Re: Backend memory dump analysis

2018-03-23 Thread Tom Lane
Andres Freund  writes:
> On 2018-03-23 15:12:43 -0400, Tom Lane wrote:
>> Well, in the cases I'm thinking of at the moment, there's no handy Node
>> to point at, just module-private structs like PLpgSQL_function.

> Well, the cases Vladimir were concerned about seem less clear
> though. It'd be nice if we could just point to a CachedPlanSource and
> such.

You could imagine adding *two* pointers to memory contexts, a callback
function and an arg to pass to it, so that the callback localizes the
knowledge of how to dig an identifier string out of whatever struct
is involved.  I really doubt this is worth that much overhead though.
I think all of the actually interesting cases have a string available
already (though I might find out differently while doing the patch).
Furthermore, if they don't have a string available already, I'm not
real clear on how the callback would create one without doing a palloc.

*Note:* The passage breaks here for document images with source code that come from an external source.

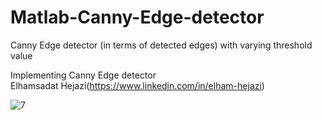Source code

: # Matlab-Canny-Edge-detector
Canny Edge detector (in terms of detected edges) with varying threshold value

Implementing Canny Edge detector\
Elhamsadat Hejazi(https://www.linkedin.com/in/elham-hejazi)

![7](https://user-images.githubusercontent.com/78306035/154574038-be209423-5977-4f46-a151-d647b16d3e44.png)
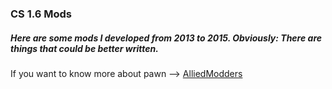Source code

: ### CS 1.6 Mods

##### Here are some mods I developed from 2013 to 2015. Obviously: There are things that could be better written.

If you want to know more about pawn --> [AlliedModders](https://forums.alliedmods.net/)
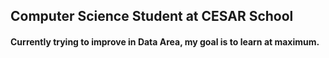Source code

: ## Computer Science Student at CESAR School
#### Currently trying to improve in Data Area, my goal is to learn at maximum.
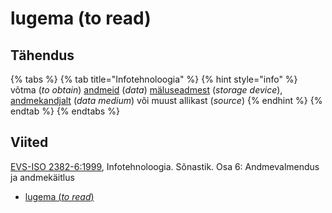 # lugema \(to read\)

## Tähendus

{% tabs %}
{% tab title="Infotehnoloogia" %}
{% hint style="info" %}
võtma \(_to obtain_\) [andmeid](andmed-data.md) \(_data_\) [mäluseadmest](maeluseade-storage-device.md) \(_storage device_\),  [andmekandjalt](andmekandja-data-medium.md) \(_data medium_\) või muust allikast \(_source_\)
{% endhint %}
{% endtab %}
{% endtabs %}

## Viited

[EVS-ISO 2382-6:1999](https://www.evs.ee/et/evs-iso-2382-6-1999), Infotehnoloogia. Sõnastik. Osa 6: Andmevalmendus ja andmekäitlus

* [lugema \(_to read_\)](https://www.eki.ee/dict/its/index.cgi?Q=D09E14CB-6C03-1014-88DC-FC5F0DBED45A&F=GUID&C01=1&C02=0&C10=1)

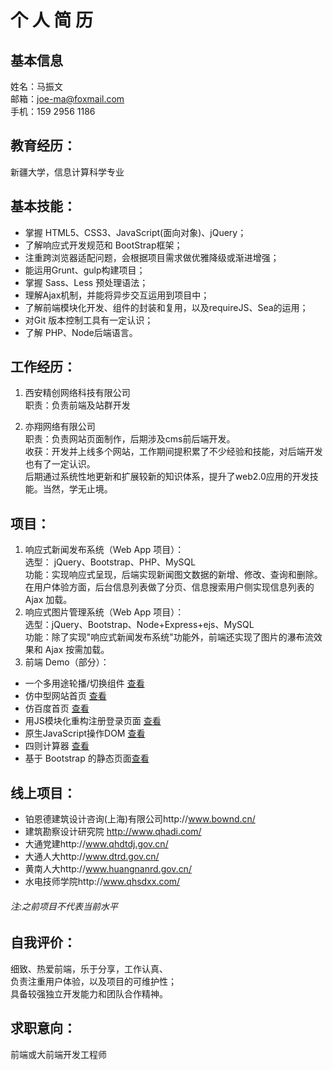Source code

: # 个 人 简 历
## 基本信息
姓名：马振文  <br />
邮箱：joe-ma@foxmail.com  <br />
手机：159 2956 1186 
## 教育经历：
新疆大学，信息计算科学专业

## 基本技能：
- 掌握 HTML5、CSS3、JavaScript(面向对象)、jQuery；
- 了解响应式开发规范和 BootStrap框架；
- 注重跨浏览器适配问题，会根据项目需求做优雅降级或渐进增强；
- 能运用Grunt、gulp构建项目；
- 掌握 Sass、Less 预处理语法；
- 理解Ajax机制，并能将异步交互运用到项目中；
- 了解前端模块化开发、组件的封装和复用，以及requireJS、Sea的运用；
- 对Git 版本控制工具有一定认识；
- 了解 PHP、Node后端语言。

## 工作经历：
1.	西安精创网络科技有限公司 <br />
职责：负责前端及站群开发  <br />

2.	亦翔网络有限公司<br />
职责：负责网站页面制作，后期涉及cms前后端开发。<br>
收获：开发并上线多个网站，工作期间提积累了不少经验和技能，对后端开发也有了一定认识。<br>
后期通过系统性地更新和扩展较新的知识体系，提升了web2.0应用的开发技能。当然，学无止境。

## 项目：
1.	响应式新闻发布系统（Web App 项目）：  <br />
选型： jQuery、Bootstrap、PHP、MySQL <br />
功能：实现响应式呈现，后端实现新闻图文数据的新增、修改、查询和删除。<br />
在用户体验方面，后台信息列表做了分页、信息搜索用户侧实现信息列表的 Ajax 加载。
2.	响应式图片管理系统（Web App 项目）：  <br />
选型：jQuery、Bootstrap、Node+Express+ejs、MySQL<br />
功能：除了实现"响应式新闻发布系统"功能外，前端还实现了图片的瀑布流效果和 Ajax 按需加载。
3.	前端 Demo（部分）：  <br />
- 一个多用途轮播/切换组件 <a href="https://joepony.github.io/slideJQ-plugin/" target="_blank">查看</a>
- 仿中型网站首页 <a href="https://joepony.github.io/geekindex/" target="_blank">查看</a>   <br />
- 仿百度首页 <a href="http://joepony.github.io/page1/ " target="_blank">查看</a>   <br />
- 用JS模块化重构注册登录页面 <a href="https://joepony.github.io/login-register/" target="_blank">查看</a> 
- 原生JavaScript操作DOM <a href="http://joepony.github.io/dom-1/" target="_blank">查看</a>
- 四则计算器 <a href="http://joepony.github.io/page2/ " target="_blank">查看</a>  <br />
- 基于 Bootstrap 的静态页面<a href="http://joepony.github.io/bootstrap-1/" target="_blank">查看</a> 
## 线上项目：
- 铂恩德建筑设计咨询(上海)有限公司http://www.bownd.cn/
- 建筑勘察设计研究院 http://www.qhadi.com/  
- 大通党建http://www.qhdtdj.gov.cn/ 
- 大通人大http://www.dtrd.gov.cn/ 
- 黄南人大http://www.huangnanrd.gov.cn/ 
- 水电技师学院http://www.qhsdxx.com/ 
###### 注:之前项目不代表当前水平
## 自我评价：
细致、热爱前端，乐于分享，工作认真、  <br />
负责注重用户体验，以及项目的可维护性；  <br />
具备较强独立开发能力和团队合作精神。  <br />

## 求职意向：
前端或大前端开发工程师  <br />
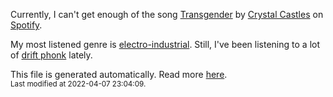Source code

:
  Currently, I can't get enough of the song <a href="https://open.spotify.com/track/26ZzSLUJMmYp5u1hDELEWH">Transgender</a> by <a href="https://open.spotify.com/artist/7K3zpFXBvPcvzhj7zlGJdO">Crystal Castles</a> on <a href="https://open.spotify.com/user/9qz2xtkur2fengfsdcq8dd907?si=kq2SVrUkSNe0z1NJjpt7kg">Spotify</a>.

  My most listened genre is <a href="https://duckduckgo.com/?q=electro-industrial music">electro-industrial</a>.
  Still, I've been listening to a lot of <a href="https://duckduckgo.com/?q=drift phonk music">drift phonk</a> lately.

  This file is generated automatically. Read more <a href="https://github.com/CodeF0x/CodeF0x/blob/master/IMPORTANT.md">here</a>.
  <br>
  <sub>Last modified at 2022-04-07 23:04:09.</sub>
  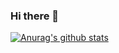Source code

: ### Hi there 👋
[![Anurag's github stats](https://github-readme-stats.vercel.app/api?username=anuraghazra＆count_private=true)](https://github.com/anuraghazra/github-readme-stats)

<!--
**tangtang666/tangtang666** is a ✨ _special_ ✨ repository because its `README.md` (this file) appears on your GitHub profile.

Here are some ideas to get you started:

- 🔭 I’m currently working on ...
- 🌱 I’m currently learning ...
- 👯 I’m looking to collaborate on ...
- 🤔 I’m looking for help with ...
- 💬 Ask me about ...
- 📫 How to reach me: ...
- 😄 Pronouns: ...
- ⚡ Fun fact: ...
-->
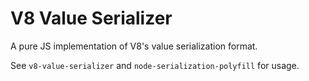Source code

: # V8 Value Serializer

A pure JS implementation of V8's value serialization format.

See `v8-value-serializer` and `node-serialization-polyfill` for usage.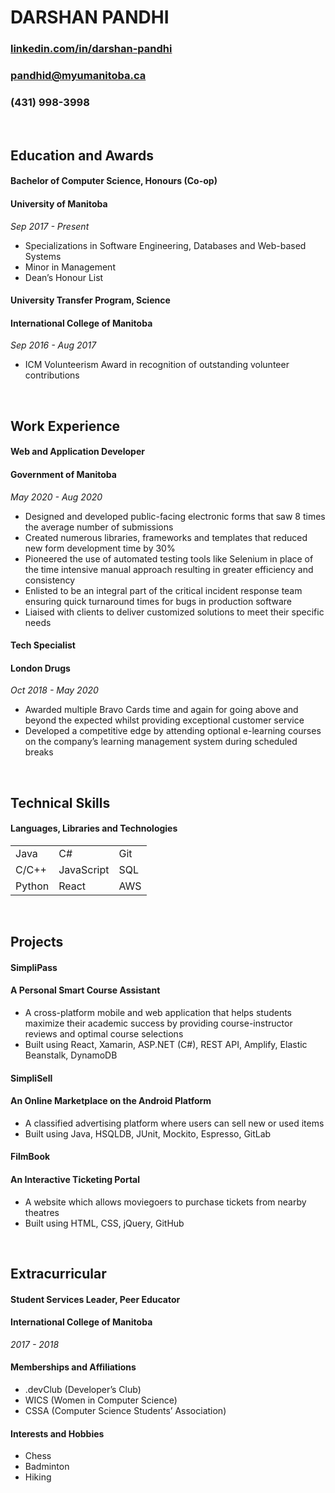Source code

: # **DARSHAN PANDHI**

### [linkedin.com/in/darshan-pandhi](https://www.linkedin.com/in/darshan-pandhi/)

### [pandhid@myumanitoba.ca](mailto:pandhid@myumanitoba.ca)

### (431) 998-3998

&nbsp;

## **Education and Awards**

#### **Bachelor of Computer Science, Honours (Co-op)**

#### **University of Manitoba**

_Sep 2017 - Present_

- Specializations in Software Engineering, Databases and Web-based Systems
- Minor in Management
- Dean’s Honour List

#### **University Transfer Program, Science**

#### **International College of Manitoba**

_Sep 2016 - Aug 2017_

- ICM Volunteerism Award in recognition of outstanding volunteer contributions

&nbsp;

## Work Experience

#### **Web and Application Developer**

#### **Government of Manitoba**

_May 2020 - Aug 2020_

- Designed and developed public-facing electronic forms that saw 8 times the average number of submissions
- Created numerous libraries, frameworks and templates that reduced new form development time by 30%
- Pioneered the use of automated testing tools like Selenium in place of the time intensive manual approach resulting in greater efficiency and consistency
- Enlisted to be an integral part of the critical incident response team ensuring quick turnaround times for bugs in production software
- Liaised with clients to deliver customized solutions to meet their specific needs

#### **Tech Specialist**

#### **London Drugs**

_Oct 2018 - May 2020_

- Awarded multiple Bravo Cards time and again for going above and beyond the expected whilst providing exceptional customer service
- Developed a competitive edge by attending optional e-learning courses on the company’s learning management system during scheduled breaks

&nbsp;

## **Technical Skills**

#### **Languages, Libraries and Technologies**

|        |            |     |
| ------ | ---------- | --- |
| Java   | C#         | Git |
| C/C++  | JavaScript | SQL |
| Python | React      | AWS |

&nbsp;

## Projects

#### **SimpliPass**

#### **A Personal Smart Course Assistant**

- A cross-platform mobile and web application that helps students maximize their academic success by providing course-instructor reviews and optimal course selections
- Built using React, Xamarin, ASP.NET (C#), REST API, Amplify, Elastic Beanstalk, DynamoDB

#### **SimpliSell**

#### **An Online Marketplace on the Android Platform**

- A classified advertising platform where users can sell new or used items
- Built using Java, HSQLDB, JUnit, Mockito, Espresso, GitLab

#### **FilmBoo**k

#### **An Interactive Ticketing Portal**

- A website which allows moviegoers to purchase tickets from nearby theatres
- Built using HTML, CSS, jQuery, GitHub

&nbsp;

## Extracurricular

#### **Student Services Leader, Peer Educator**

#### **International College of Manitoba**

_2017 - 2018_

#### **Memberships and Affiliations**

- .devClub (Developer’s Club)
- WICS (Women in Computer Science)
- CSSA (Computer Science Students’ Association)

#### **Interests and Hobbies**

- Chess
- Badminton
- Hiking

> I'm not that sure there aren't easy way to overcome those - couldn't we
> "just" make FmgrInfo etc be tagged types? The space overhead of that
> can't matter in comparison to the size of the relevant structs.

Not for extensions, eg PLs, which would be one of the bigger use-cases
IMO.

regards, tom lane



Re: Backend memory dump analysis

2018-03-23 Thread Andres Freund
On 2018-03-23 15:12:43 -0400, Tom Lane wrote:
> Andres Freund  writes:
> > On 2018-03-23 14:33:25 -0400, Tom Lane wrote:
> >> +   MemoryContextSetIdentifier(func_cxt, function->fn_signature);
> >> 
> >> This would cost an extra char * field in struct MemoryContextData,
> >> which is slightly annoying but it doesn't exactly seem like a killer.
> >> Then the memory stats dump code would just need to know to print this
> >> field if it isn't NULL.
> 
> > That's not a bad idea. How about storing a Node* instead of a char*?
> > Then we could have MemoryContextStats etc support digging out details
> > for a few types, without having to generate strings at runtime.
> 
> Well, in the cases I'm thinking of at the moment, there's no handy Node
> to point at, just module-private structs like PLpgSQL_function.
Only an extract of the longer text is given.